### STORED DATA
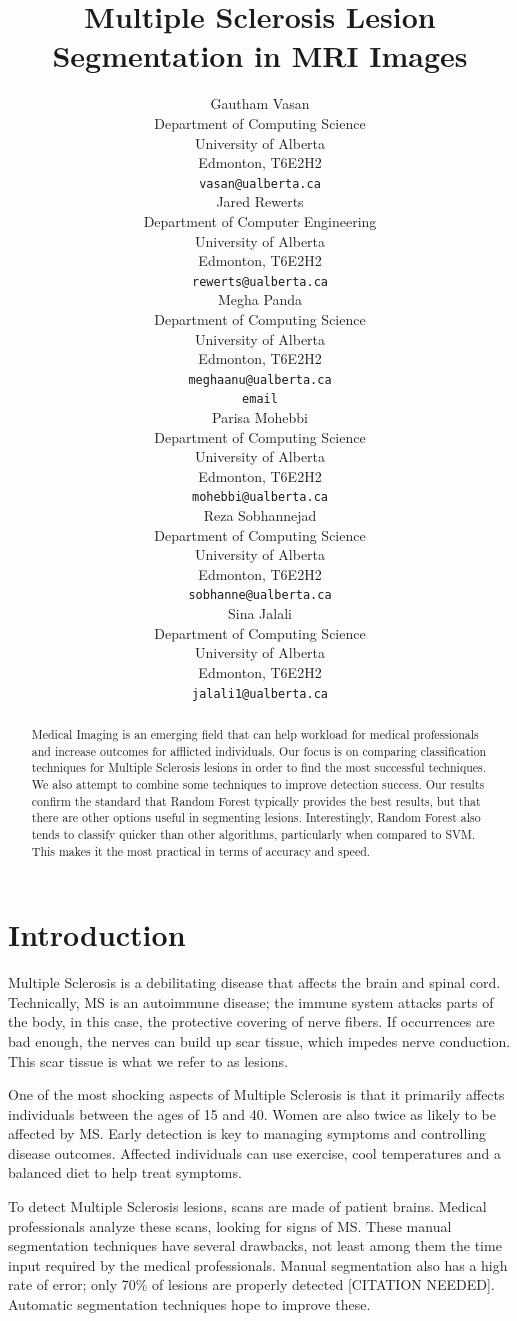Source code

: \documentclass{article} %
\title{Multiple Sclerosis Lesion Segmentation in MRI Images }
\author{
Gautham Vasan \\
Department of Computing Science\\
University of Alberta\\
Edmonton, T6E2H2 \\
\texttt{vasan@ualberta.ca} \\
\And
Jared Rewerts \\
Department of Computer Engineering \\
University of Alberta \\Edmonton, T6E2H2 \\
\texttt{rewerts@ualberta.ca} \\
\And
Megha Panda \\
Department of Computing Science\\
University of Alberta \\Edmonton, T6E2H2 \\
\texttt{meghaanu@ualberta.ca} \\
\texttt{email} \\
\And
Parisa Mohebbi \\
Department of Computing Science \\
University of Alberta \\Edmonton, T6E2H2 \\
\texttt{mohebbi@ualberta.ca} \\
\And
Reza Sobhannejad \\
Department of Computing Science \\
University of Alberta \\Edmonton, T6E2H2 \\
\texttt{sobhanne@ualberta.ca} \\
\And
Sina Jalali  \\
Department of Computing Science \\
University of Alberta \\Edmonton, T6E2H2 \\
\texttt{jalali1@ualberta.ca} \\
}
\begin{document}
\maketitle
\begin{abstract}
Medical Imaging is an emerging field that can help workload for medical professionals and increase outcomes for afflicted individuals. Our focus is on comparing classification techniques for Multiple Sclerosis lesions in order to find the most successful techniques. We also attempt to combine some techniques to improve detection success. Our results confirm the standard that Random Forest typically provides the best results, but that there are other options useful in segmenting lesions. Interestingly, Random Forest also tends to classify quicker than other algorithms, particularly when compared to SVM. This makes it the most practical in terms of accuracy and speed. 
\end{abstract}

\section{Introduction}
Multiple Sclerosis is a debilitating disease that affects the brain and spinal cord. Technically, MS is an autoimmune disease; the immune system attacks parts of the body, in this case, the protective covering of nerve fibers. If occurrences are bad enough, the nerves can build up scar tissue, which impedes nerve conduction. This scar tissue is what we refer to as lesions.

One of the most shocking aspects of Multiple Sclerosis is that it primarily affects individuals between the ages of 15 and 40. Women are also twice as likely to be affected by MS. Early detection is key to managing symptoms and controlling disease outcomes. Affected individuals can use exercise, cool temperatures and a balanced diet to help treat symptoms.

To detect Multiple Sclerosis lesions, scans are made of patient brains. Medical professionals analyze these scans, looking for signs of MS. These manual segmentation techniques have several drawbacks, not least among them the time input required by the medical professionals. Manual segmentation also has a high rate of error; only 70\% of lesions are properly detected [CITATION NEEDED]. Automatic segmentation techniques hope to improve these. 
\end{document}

### TASK ITEM
Where the word "texttt" is present in a line of the listing, copy that line.

### COMPLETED TASK
\texttt{vasan@ualberta.ca} \\
\texttt{rewerts@ualberta.ca} \\
\texttt{meghaanu@ualberta.ca} \\
\texttt{email} \\
\texttt{mohebbi@ualberta.ca} \\
\texttt{sobhanne@ualberta.ca} \\
\texttt{jalali1@ualberta.ca} \\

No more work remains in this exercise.